Adenauer has not minded becoming a national joke in his importunate campaign to sell his memoirs. Everyone bought this first, fat volume. But then there was an embarrassed pause. Reviews muttered uncertainly. Nobody wanted to insult the old man, but from all quarters the opinions trickled together into one: that his account of affairs from the end of the war to the coming of Eisenhower and Dulles was unfair to everybody. The British, who famously threw him out of the Cologne Town Hall for incompetence, are represented as a primitive lot, cold-hearted and addicted to encouraging moral crimes like public ownership. The Social Democrats are penned with vitriol. Huge issues like the resurgence of rabid nationalist movements in the Fifties, or the whole question of the claim to the lands beyond the Oder, are barely mentioned. In this, Adenauer is not even fair to himself.

INSTEAD, HE CONCENTRATES to exclusion upon the problem of occupation status, his tireless struggle to extract one degree of sovereignty after another from the Allied custodians. Long, dull accounts of conversations with François-Poncet or McCloy fill the pages. A flare of malice comes as a relief. And yet Adenauer is contriving to transmit some sort of portrait of himself even through his principles of selection. Reconciliation on the Rhine is what matters; to the east, across disputed rivers, lie hordes of Reds and Protestants who can be conveniently left out of calculations. He professes belief in the “christliche Abendland,” because Western Christianity denies the supremacy of the state. (His own supremacy, after all, was very individual: The political machinery itself could not ensure any kind of power-inheritance for Erhard.) The Christian Democratic Union was to be a new party of spiritual values, since in Adenauer’s view it was socialist materialism which had made Hitler’s victory possible. “National Socialism was simply the last logical development—pushed to criminal lengths—of that worship of power and that seorn for the individual which naturally arise from a materialist ideology…National Socialism found the strongest mental and moral opposition in those parts of Germany which…had been least affected by socialism and the doctrine of Karl Marx.”

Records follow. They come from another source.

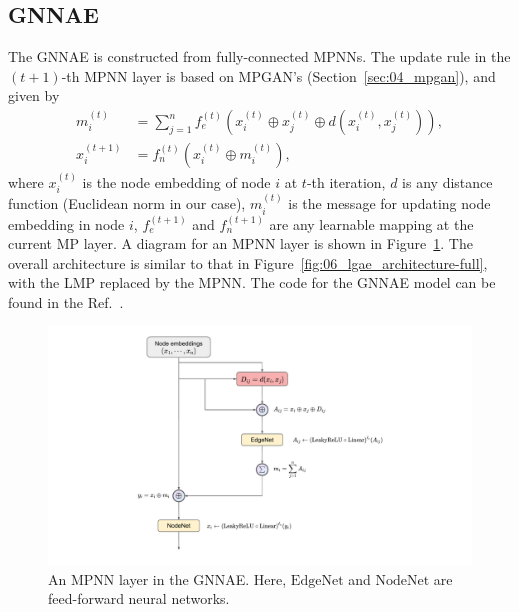 \subsection{GNNAE}
The GNNAE is constructed from fully-connected MPNNs.
The update rule in the $(t+1)$-th MPNN layer is based on MPGAN's (Section~\ref{sec:04_mpgan}), and given by
\begin{align}
    m_i^{(t)}   & = \sum_{j=1}^n f_e^{(t)}\left(
    x_i^{(t)} \oplus x_j^{(t)} \oplus d\left(x_i^{(t)}, x_j^{(t)}\right)
    \right), \label{eq:06_lgae_gnnae-m}                  \\
    x_i^{(t+1)} & = f_n^{(t)} \left(
    x_i^{(t)} \oplus m_i^{(t)}
    \right), \label{eq:06_lgae_gnnae-x}
\end{align}
where $x_i^{(t)}$ is the node embedding of node $i$ at $t$-th iteration,
$d$ is any distance function (Euclidean norm in our case),
$m_i^{(t)}$ is the message for updating node embedding in node $i$,
$f_e^{(t+1)}$ and $f_n^{(t+1)}$ are any learnable mapping at the current MP layer.
A diagram for an MPNN layer is shown in Figure~\ref{fig:06_lgae_gnn-message-passing}.
The overall architecture is similar to that in Figure~\ref{fig:06_lgae_architecture-full}, with the LMP replaced by the MPNN.
The code for the GNNAE model can be found in the Ref.~\cite{GNNAE_code}.

\begin{figure}[htpb]
    \centering
    \includegraphics[scale=0.55]{figures/06-ML4Jets/lgae/architectures/GNNAE-MPNN.pdf}
    \caption{An MPNN layer in the GNNAE. Here, $\mathrm{EdgeNet}$ and $\mathrm{NodeNet}$ are feed-forward neural networks.}
    \label{fig:06_lgae_gnn-message-passing}
\end{figure}

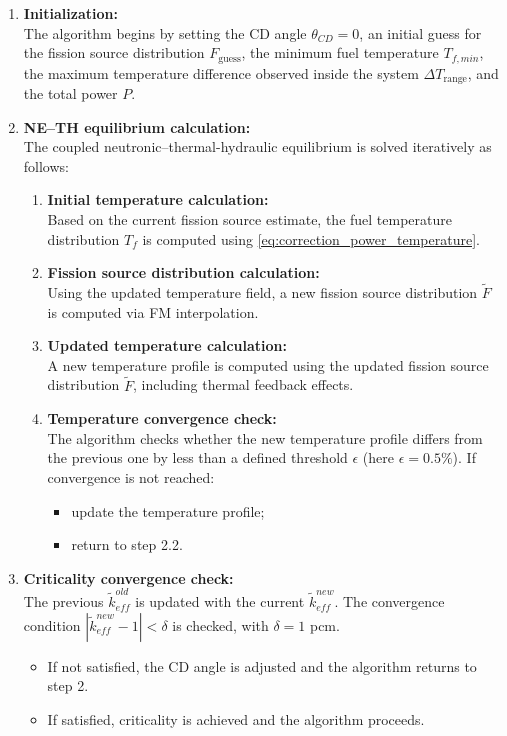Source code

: \documentclass[preprint,review,12pt]{elsarticle}
\begin{document}
\begin{enumerate}
    \item \textbf{Initialization:} \\
    The algorithm begins by setting the CD angle $\theta_{CD} = 0$, an initial guess for the fission source distribution $F_{\text{guess}}$, the minimum fuel temperature $T_{f,min}$, the maximum temperature difference observed inside the system $\Delta T_{\text{range}}$, and the total power $P$.

    \item \textbf{NE--TH equilibrium calculation:} \\
    The coupled neutronic–thermal-hydraulic equilibrium is solved iteratively as follows:

    \begin{enumerate}
        \item \textbf{Initial temperature calculation:} \\
        Based on the current fission source estimate, the fuel temperature distribution $T_f$ is computed using \cref{eq:correction_power_temperature}.

        \item \textbf{Fission source distribution calculation:} \\
        Using the updated temperature field, a new fission source distribution $\tilde{F}$ is computed via FM interpolation.

        \item \textbf{Updated temperature calculation:} \\
        A new temperature profile is computed using the updated fission source distribution $\tilde{F}$, including thermal feedback effects.

        \item \textbf{Temperature convergence check:} \\
        The algorithm checks whether the new temperature profile differs from the previous one by less than a defined threshold $\epsilon$ (here $\epsilon = 0.5\%$). If convergence is not reached:
        \begin{itemize}
            \item update the temperature profile;
            \item return to step 2.2.
        \end{itemize}
    \end{enumerate}

    \item \textbf{Criticality convergence check:} \\
    The previous $\tilde{k}_{eff}^{old}$ is updated with the current $\tilde{k}_{eff}^{new}$. The convergence condition
    $|\tilde{k}_{eff}^{new} - 1| < \delta$ is checked, with $\delta = 1$ pcm.
    \begin{itemize}
        \item If not satisfied, the CD angle is adjusted and the algorithm returns to step 2.
        \item If satisfied, criticality is achieved and the algorithm proceeds.
    \end{itemize}


\end{enumerate}
\end{document}
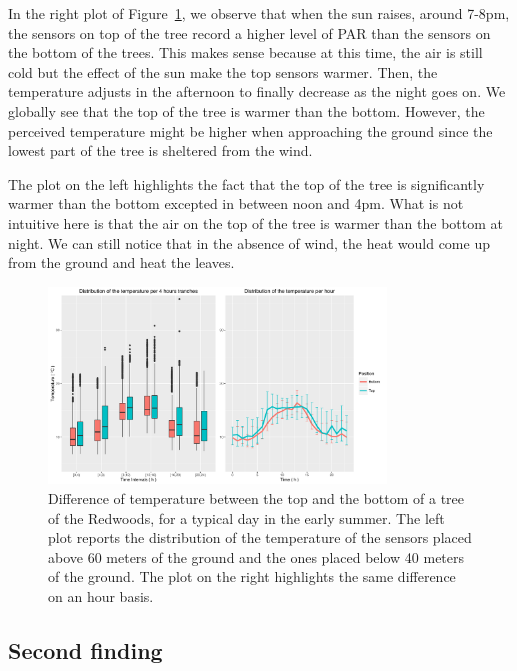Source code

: \documentclass[11pt]{article}\usepackage[]{graphicx}\usepackage[]{color}
\begin{document}
In the right plot of Figure~\ref{fig:find1}, we observe that when the sun raises, around 7-8pm, the sensors on top of the tree record a higher level of PAR than the sensors on the bottom of the trees. This makes sense because at this time, the air is still cold but the effect of the sun make the top sensors warmer. Then, the temperature adjusts in the afternoon to finally decrease as the night goes on. We globally see that the top of the tree is warmer than the bottom. However, the perceived temperature might be higher when approaching the ground since the lowest part of the tree is sheltered from the wind.

The plot on the left highlights the fact that the top of the tree is significantly warmer than the bottom excepted in between noon and 4pm. What is not intuitive here is that the air on the top of the tree is warmer than the bottom at night. We can still notice that in the absence of wind, the heat would come up from the ground and heat the leaves.
\begin{figure}
  \centering
    \includegraphics[width=0.8\textwidth]{Find1.pdf}
  \caption{Difference of temperature between the top and the bottom of a tree of the Redwoods, for a typical day in the early summer. The left plot reports the distribution of the temperature of the sensors placed above 60 meters of the ground and the ones placed below 40 meters of the ground. The plot on the right highlights the same difference on an hour basis.}
  \label{fig:find1}
\end{figure}

\subsection{Second finding}
\end{document}
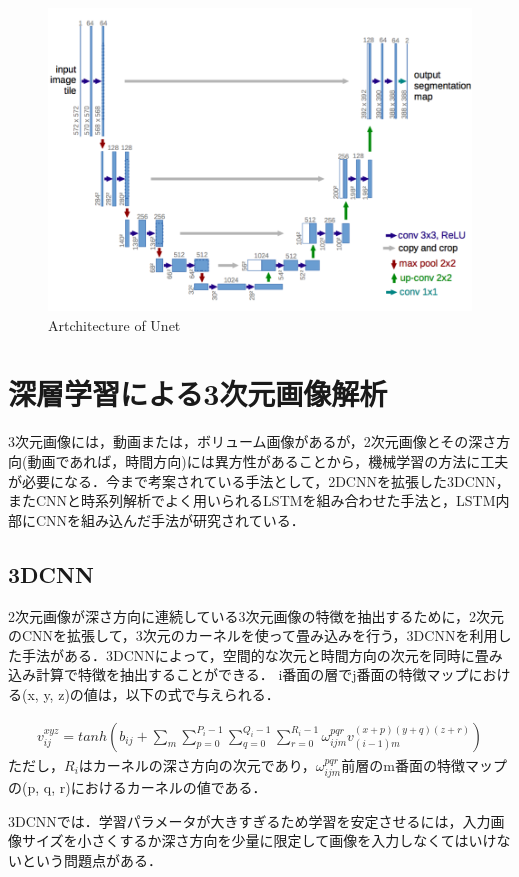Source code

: \begin{figure}[H]
	\centering
	\includegraphics[width=0.7\linewidth]{fig/unet.png}
	\caption{Artchitecture of Unet}
	\label{fig:Unet}
\end{figure}

\section{深層学習による3次元画像解析}
3次元画像には，動画または，ボリューム画像があるが，2次元画像とその深さ方向(動画であれば，時間方向)には異方性があることから，機械学習の方法に工夫が必要になる．今まで考案されている手法として，2DCNNを拡張した3DCNN，またCNNと時系列解析でよく用いられるLSTMを組み合わせた手法と，LSTM内部にCNNを組み込んだ手法が研究されている．


\subsection{3DCNN}
2次元画像が深さ方向に連続している3次元画像の特徴を抽出するために，2次元のCNNを拡張して，3次元のカーネルを使って畳み込みを行う，3DCNNを利用した手法がある．3DCNNによって，空間的な次元と時間方向の次元を同時に畳み込み計算で特徴を抽出することができる．\cite{ji20133d}
i番面の層でj番面の特徴マップにおける(x, y, z)の値は，以下の式で与えられる．

\begin{align}\label{eq:3dcnn}
v_{ij}^{xyz} = tanh(b_{ij} + \sum_{m} \sum_{p=0}^{P_i -1}　\sum_{q=0}^{Q_i -1}　\sum_{r=0}^{R_i -1} \omega_{ijm}^{pqr} v_{(i-1)m}^{(x+p)(y+q)(z+r)})
\end{align}
ただし，$R_i$はカーネルの深さ方向の次元であり，$\omega_{ijm}^{pqr}$前層のm番面の特徴マップの(p, q, r)におけるカーネルの値である．

3DCNNでは．学習パラメータが大きすぎるため学習を安定させるには，入力画像サイズを小さくするか深さ方向を少量に限定して画像を入力しなくてはいけないという問題点がある．

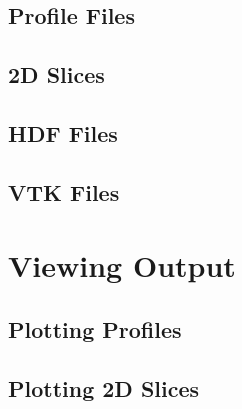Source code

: \documentclass[12pt,a4paper]{book}
\begin{document}
\subsection{Profile Files}
\subsection{2D Slices}
\subsection{HDF Files}
\subsection{VTK Files}
\section{Viewing Output}
\subsection{Plotting Profiles}
\subsection{Plotting 2D Slices}
\end{document}
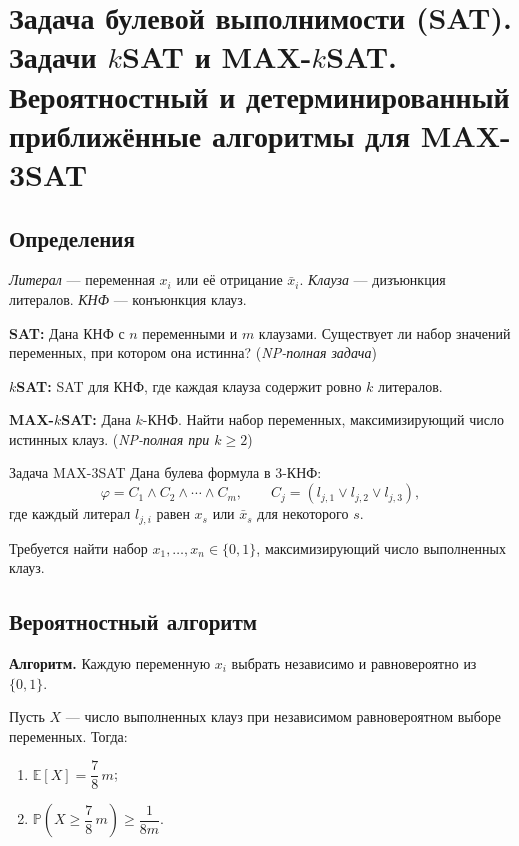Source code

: 
\section{Задача булевой выполнимости (SAT). Задачи $k$SAT и MAX-$k$SAT. Вероятностный и детерминированный приближённые алгоритмы для MAX-3SAT}

\subsection{Определения}

\begin{Definition}{}{}
	\emph{Литерал} --- переменная $x_i$ или её отрицание $\bar{x}_i$.
	\emph{Клауза} --- дизъюнкция литералов.
	\emph{КНФ} --- конъюнкция клауз.
	
	\textbf{SAT:} Дана КНФ с $n$ переменными и $m$ клаузами. Существует ли набор значений переменных, при котором она истинна? (\emph{NP-полная задача})
	
	\textbf{$k$SAT:} SAT для КНФ, где каждая клауза содержит ровно $k$ литералов.
	
	\textbf{MAX-$k$SAT:} Дана $k$-КНФ. Найти набор переменных, максимизирующий число истинных клауз. (\emph{NP-полная при $k \geq 2$})
\end{Definition}

\begin{Definition}{Задача MAX-3SAT}{}
	Дана булева формула в 3-КНФ:
	\[
	\varphi = C_1 \wedge C_2 \wedge \cdots \wedge C_m,
	\qquad
	C_j = (l_{j,1} \vee l_{j,2} \vee l_{j,3}),
	\]
	где каждый литерал $l_{j,i}$ равен $x_s$ или $\bar{x}_s$ для некоторого $s$.
	
	Требуется найти набор $x_1, \ldots, x_n \in \{0,1\}$, максимизирующий число выполненных клауз.
\end{Definition}

\subsection{Вероятностный алгоритм}

\textbf{Алгоритм.} Каждую переменную $x_i$ выбрать независимо и равновероятно из $\{0,1\}$.

\begin{Lemma}{}{}
	Пусть $X$ --- число выполненных клауз при независимом равновероятном выборе переменных. Тогда:
	\begin{enumerate}
		\item $\mathbb{E}[X] = \dfrac{7}{8}\,m$;
		\item $\mathbb{P}\!\left(X \geq \dfrac{7}{8}\,m\right) \geq \dfrac{1}{8m}$.
	\end{enumerate}
\end{Lemma}

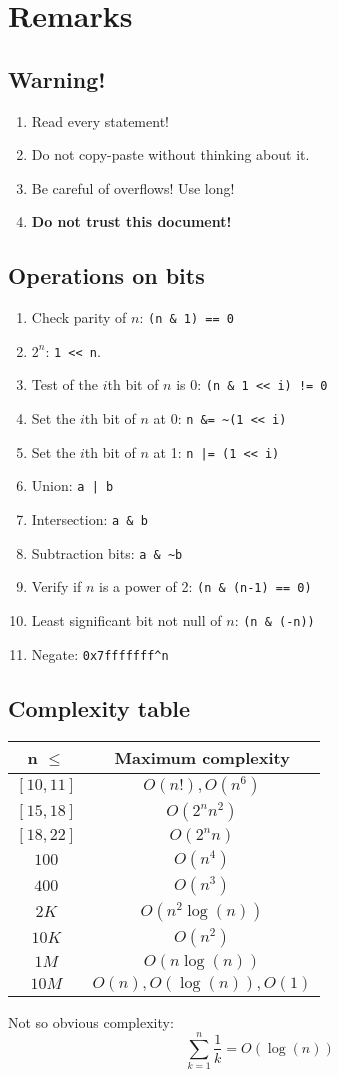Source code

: \section{Remarks}
\subsection{Warning!}
\begin{enumerate}
	\item Read every statement!
	\item Do not copy-paste without thinking about it.
	\item Be careful of overflows! Use long!
	\item \textbf{Do not trust this document!}
\end{enumerate}
 
\subsection{Operations on bits}
\begin{enumerate}
	\item Check parity of $n$: \lstinline{(n & 1) == 0}
	\item $2^n$: \lstinline|1 << n|.
	\item Test of the $i$th bit of $n$ is $0$: \lstinline{(n & 1 << i) != 0}
	\item Set the $i$th bit of $n$ at 0: \lstinline{n &= ~(1 << i)}
	\item Set the $i$th bit of $n$ at 1: \lstinline{n |= (1 << i)}
	\item Union: \lstinline{a | b}
	\item Intersection: \lstinline{a & b}
	\item Subtraction bits: \lstinline{a & ~b}
	\item Verify if $n$ is a power of 2: \lstinline{(n & (n-1) == 0)}
	\item Least significant bit not null of $n$: \lstinline{(n & (-n))}
	\item Negate: \lstinline{0x7fffffff^n}
\end{enumerate}

\subsection{Complexity table}
\begin{center}
\begin{tabular}{|c|c|}
\hline
n $\leq$ & Maximum complexity\\
\hline
$[10,11]$ & $O(n!),O(n^6)$ \\
$[15,18]$ & $O(2^n n^2)$\\
$[18,22]$ & $O(2^n n)$\\
$100$ & $O(n^4)$\\
$400$ & $O(n^3)$\\
$2K$ & $O(n^2\log(n))$\\
$10K$ & $O(n^2)$\\
$1M$ & $O(n\log(n))$\\
$10M$ & $O(n),O(\log(n)),O(1)$\\
\hline
\end{tabular}
\end{center}
Not so obvious complexity:
$$\sum_{k=1}^n \frac{1}{k} = O(\log(n))$$

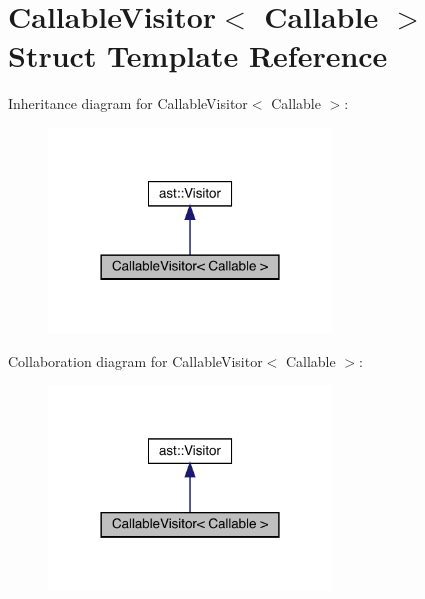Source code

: \hypertarget{struct_callable_visitor}{}\section{Callable\+Visitor$<$ Callable $>$ Struct Template Reference}
\label{struct_callable_visitor}


Inheritance diagram for Callable\+Visitor$<$ Callable $>$\+:
\nopagebreak
\begin{figure}[H]
\begin{center}
\leavevmode
\includegraphics[width=213pt]{struct_callable_visitor__inherit__graph}
\end{center}
\end{figure}


Collaboration diagram for Callable\+Visitor$<$ Callable $>$\+:
\nopagebreak
\begin{figure}[H]
\begin{center}
\leavevmode
\includegraphics[width=213pt]{struct_callable_visitor__coll__graph}
\end{center}
\end{figure}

This is not original thought. It is a complex of prejudices which any Rhine-land bourgeois might expect to inherit. Some of its assumptions and terms would be acceptable to Jaspers, who is himself very much the old German conservative. But Jaspers is a Faustian. Everything imperfect is intolerable. He allows himself to describe his ideal German, a plaster Kennedy, an angel, a prig. Adenauer detests that sort of thing, which he regards as the ruin of Germany. Jaspers accuses him of “unintentionally contributing to the moral-political corruption of the German people.” Others might say that Adenauer debunked every German dream he could find. He ruled by debunking, an unkind technique. It may be that this is what his opponents cannot forgive.